Acoustic paramagnetic resonance
In acoustics, acoustic paramagnetic resonance is a phenomenon of resonant absorption of sound by a system of magnetic particles placed in an external magnetic field. It occurs when the energy of the sound wave quantum becomes equal to the splitting of the energy levels of the particles, the splitting being induced by the magnetic field. APR is a variation of electron paramagnetic resonance where the acoustic rather than electromagnetic waves are absorbed by the studied sample. APR was theoretically predicted in 1952, independently by Semen Altshuler and Alfred Kastler, and was experimentally observed by W. G. Proctor and W. H. Tanttila in 1955.
History
After discovery of EPR in 1944, Evgeny Zavoisky predicted that the resonance phenomenon should not be restricted to radio or microwave absorption but could be extended to the sound waves. This idea was theoretically developed by his collaborator Semen Altshuler in 1952 and independently by Alfred Kastler; whereas Altshuler reported the effect on electron spins, Kastler calculated a nuclear spin system. The first experimental detection of the APR was reported in 1955 using 35Cl nuclei in single crystals of sodium chlorate. This nuclear-APR work was extended to electron-APR in 1959. Further applications of APR to nuclear polarization and acoustic masers were later proposed by Kastler and Charles Townes.Mechanism
The APR effect is very similar to EPR: every electron or nucleus, either free or in a solid, has a magnetic moment and an associated with it spin. The spin can take integer or half-integer values, e.g. 1/2, 1, 3/2, etc., and the corresponding magnetic components ms = ±1/2, ±1, ±3/2, etc.
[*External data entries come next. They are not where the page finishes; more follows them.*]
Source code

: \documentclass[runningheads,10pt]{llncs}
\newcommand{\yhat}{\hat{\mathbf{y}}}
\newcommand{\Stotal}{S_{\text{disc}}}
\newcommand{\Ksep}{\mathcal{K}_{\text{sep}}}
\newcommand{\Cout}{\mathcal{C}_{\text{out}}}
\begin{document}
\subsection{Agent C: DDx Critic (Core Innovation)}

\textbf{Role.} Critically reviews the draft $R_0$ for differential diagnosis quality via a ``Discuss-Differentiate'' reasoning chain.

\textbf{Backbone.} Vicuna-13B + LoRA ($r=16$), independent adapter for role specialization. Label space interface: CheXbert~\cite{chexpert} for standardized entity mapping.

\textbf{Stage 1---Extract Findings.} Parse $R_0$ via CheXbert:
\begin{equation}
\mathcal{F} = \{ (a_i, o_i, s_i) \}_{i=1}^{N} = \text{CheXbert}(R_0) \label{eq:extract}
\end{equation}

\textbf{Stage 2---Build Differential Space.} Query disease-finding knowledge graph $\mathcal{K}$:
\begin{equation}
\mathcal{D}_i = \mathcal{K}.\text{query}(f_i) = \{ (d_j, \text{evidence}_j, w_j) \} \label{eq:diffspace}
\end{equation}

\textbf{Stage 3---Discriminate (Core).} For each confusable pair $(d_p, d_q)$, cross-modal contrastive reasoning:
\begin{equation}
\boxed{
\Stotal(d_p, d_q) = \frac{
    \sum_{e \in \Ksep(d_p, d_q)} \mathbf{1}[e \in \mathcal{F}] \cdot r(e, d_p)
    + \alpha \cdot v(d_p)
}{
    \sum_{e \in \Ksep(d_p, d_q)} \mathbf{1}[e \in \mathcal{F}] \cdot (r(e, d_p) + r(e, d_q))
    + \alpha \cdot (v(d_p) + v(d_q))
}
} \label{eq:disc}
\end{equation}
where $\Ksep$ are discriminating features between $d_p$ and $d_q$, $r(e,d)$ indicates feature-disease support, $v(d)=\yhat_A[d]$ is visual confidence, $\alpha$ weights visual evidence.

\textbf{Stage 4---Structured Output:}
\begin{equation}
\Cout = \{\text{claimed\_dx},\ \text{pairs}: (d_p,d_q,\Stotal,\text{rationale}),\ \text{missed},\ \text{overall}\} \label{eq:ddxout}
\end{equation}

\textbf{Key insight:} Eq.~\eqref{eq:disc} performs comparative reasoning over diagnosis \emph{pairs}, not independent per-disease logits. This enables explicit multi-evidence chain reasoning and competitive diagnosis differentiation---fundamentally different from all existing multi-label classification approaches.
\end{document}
Here, the levels for plus and minus spin values are degenerate, that is have equal energies. Upon application of external magnetic field, those spins align either along the field or opposite to it; in terms of energy diagram, the energy levels split as shown in the figure. If a sound wave with a certain quantum energy E irradiates this spin system, at certain value of magnetic field, when E is equal to the magnetic splitting ΔE, resonant absorption of sound takes place, that is the APR effect.Both in EPR and APR, the absorbed energy is transferred to the lattice via spin-phonon relaxation. However, whereas in EPR this process is of second order, and thus involves two phonons, the relaxation takes only one phonon in APR and is therefore much faster. This affects the lineshape of the resonance and its temperature dependence and allows probing the spin-lattice relaxation differently in EPR and APR.